• WORK REQUIRED: When checking the entries below, count every line with the word "comprueba", then give only that number.
════════════════════
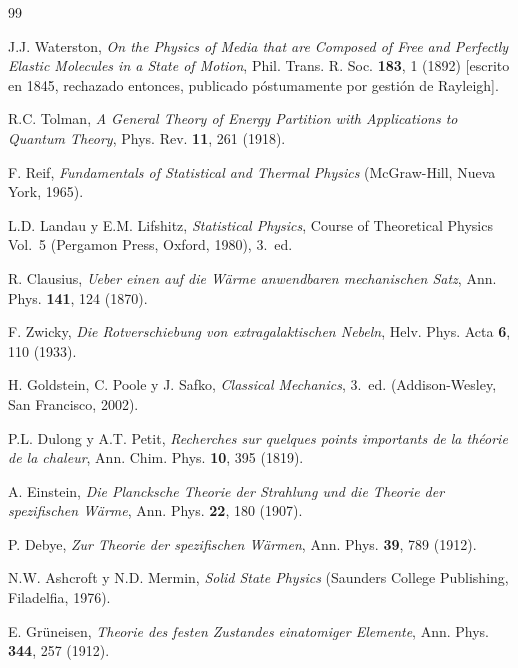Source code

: \documentclass[11pt,a4paper]{article}
\begin{document}
\begin{thebibliography}{99}

J.J. Waterston, \textit{On the Physics of Media that are Composed of Free
and Perfectly Elastic Molecules in a State of Motion}, Phil. Trans. R.
Soc. \textbf{183}, 1 (1892) [escrito en 1845, rechazado entonces,
publicado póstumamente por gestión de Rayleigh].

R.C. Tolman, \textit{A General Theory of Energy Partition with
Applications to Quantum Theory}, Phys. Rev. \textbf{11}, 261 (1918).

F. Reif, \textit{Fundamentals of Statistical and Thermal Physics}
(McGraw-Hill, Nueva York, 1965).

L.D. Landau y E.M. Lifshitz, \textit{Statistical Physics}, Course of
Theoretical Physics Vol.~5 (Pergamon Press, Oxford, 1980), 3.\ ed.

R. Clausius, \textit{Ueber einen auf die Wärme anwendbaren mechanischen
Satz}, Ann. Phys. \textbf{141}, 124 (1870).

F. Zwicky, \textit{Die Rotverschiebung von extragalaktischen Nebeln},
Helv. Phys. Acta \textbf{6}, 110 (1933).

H. Goldstein, C. Poole y J. Safko, \textit{Classical Mechanics}, 3.\ ed.
(Addison-Wesley, San Francisco, 2002).

P.L. Dulong y A.T. Petit, \textit{Recherches sur quelques points
importants de la théorie de la chaleur}, Ann. Chim. Phys. \textbf{10}, 395
(1819).

A. Einstein, \textit{Die Plancksche Theorie der Strahlung und die Theorie
der spezifischen Wärme}, Ann. Phys. \textbf{22}, 180 (1907).

P. Debye, \textit{Zur Theorie der spezifischen Wärmen}, Ann. Phys.
\textbf{39}, 789 (1912).

N.W. Ashcroft y N.D. Mermin, \textit{Solid State Physics} (Saunders
College Publishing, Filadelfia, 1976).

E. Grüneisen, \textit{Theorie des festen Zustandes einatomiger Elemente},
Ann. Phys. \textbf{344}, 257 (1912).

\end{thebibliography}
\end{document}
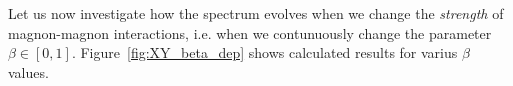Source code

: \documentclass[12pt, a4paper]{article}
\begin{document}
Let us now investigate how the spectrum evolves when we change the \textit{strength} of magnon-magnon interactions, i.e. when we contunuously change the parameter $\beta \in [0,1]$. Figure~\ref{fig:XY_beta_dep} shows calculated results for varius $\beta$ values.
\begin{figure}
	\centering
	\\
	\\
\end{figure}
\end{document}
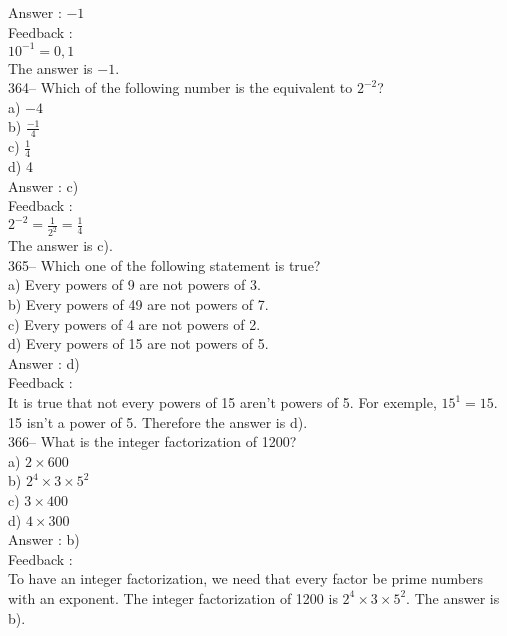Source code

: ﻿\documentclass[letterpaper, 12pt]{article}
\begin{document}
Answer : $-1$\\

Feedback : \\
$10^{-1}=0,1$\\
The answer is $-1$.\\

364-- Which of the following number is the equivalent to $2^{-2}$?\\
a) $-4$\\[2mm]
b) $\frac{-1}{4}$\\[2mm]
c) $\frac{1}{4}$\\[2mm]
d) 4\\

Answer : c)\\

Feedback : \\
$2^{-2}=\frac{1}{2^{2}}=\frac{1}{4}$\\[2mm]
The answer is c).\\

365-- Which one of the following statement is true?\\
a) Every powers of 9 are not powers of 3.\\
b) Every powers of 49 are not powers of 7.\\
c) Every powers of 4 are not powers of 2.\\
d) Every powers of 15 are not powers of 5.\\

Answer : d)\\

Feedback : \\
It is true that not every powers of 15 aren't powers of 5.
  For exemple, $15^{1}=15$. 15 isn't a power of 5.  Therefore the answer is d).\\

366-- What is the integer factorization of 1200?\\
a) $2\times600$\\
b) $2^{4}\times3\times5^{2}$\\
c) $3\times 400$\\
d) $4\times300$\\

Answer : b)\\

Feedback : \\
To have an integer factorization, we need that every factor be prime numbers with an exponent. The integer factorization of 1200 is $2^{4}\times3\times5^{2}$.  The answer is b).\\
\end{document}
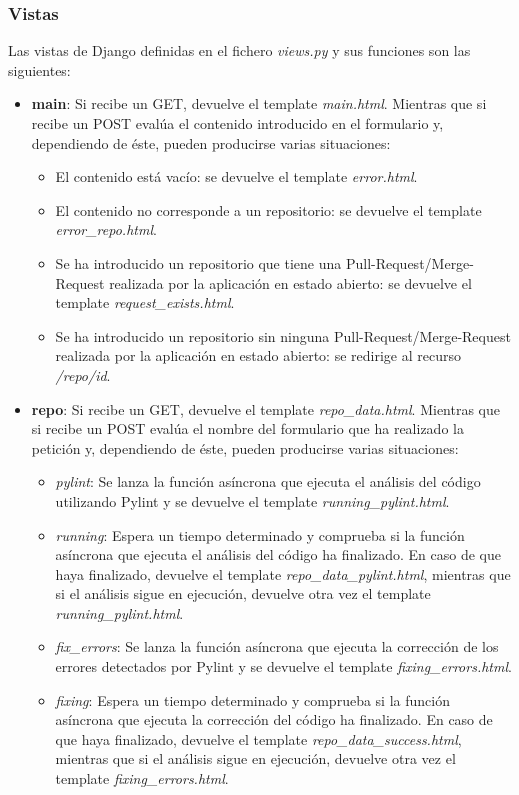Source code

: \documentclass[a4paper, 12pt]{book}
\begin{document}
\subsubsection{Vistas}
\label{subsubsec:django_vistas}
 Las vistas de Django definidas en el fichero \textit{views.py} y sus funciones son las siguientes:
\begin{itemize}
	\item \textbf{main}: Si recibe un GET, devuelve el template \textit{main.html}.
	Mientras que si recibe un POST evalúa el contenido introducido en el formulario y, dependiendo de éste, pueden producirse varias situaciones:
	\begin{itemize}
		\item El contenido está vacío: se devuelve el template \textit{error.html}.
		\item El contenido no corresponde a un repositorio: se devuelve el template \textit{error\_repo.html}.
		\item Se ha introducido un repositorio que tiene una Pull-Request/Merge-Request realizada por la aplicación en estado abierto: se devuelve el template \textit{request\_exists.html}.
		\item Se ha introducido un repositorio sin ninguna Pull-Request/Merge-Request realizada por la aplicación en estado abierto: se redirige al recurso \textit{/repo/id}.
	\end{itemize}
	\item \textbf{repo}: Si recibe un GET, devuelve el template \textit{repo\_data.html}.
	Mientras que si recibe un POST evalúa el nombre del formulario que ha realizado la petición y, dependiendo de éste, pueden producirse varias situaciones:
	\begin{itemize}
		\item \textit{pylint}: Se lanza la función asíncrona que ejecuta el análisis del código utilizando Pylint y se devuelve el template \textit{running\_pylint.html}.
		\item \textit{running}: Espera un tiempo determinado y comprueba si la función asíncrona que ejecuta el análisis del código ha finalizado. En caso de que haya finalizado, devuelve el template \textit{repo\_data\_pylint.html}, mientras que si el análisis sigue en ejecución, devuelve otra vez el template \textit{running\_pylint.html}.
		\item \textit{fix\_errors}: Se lanza la función asíncrona que ejecuta la corrección de los errores detectados por Pylint y se devuelve el template \textit{fixing\_errors.html}.
		\item \textit{fixing}: Espera un tiempo determinado y comprueba si la función asíncrona que ejecuta la corrección del código ha finalizado. En caso de que haya finalizado, devuelve el template \textit{repo\_data\_success.html}, mientras que si el análisis sigue en ejecución, devuelve otra vez el template \textit{fixing\_errors.html}.

\end{itemize}
\end{itemize}
\end{document}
════════════════════
• TASK RESPONSE: 2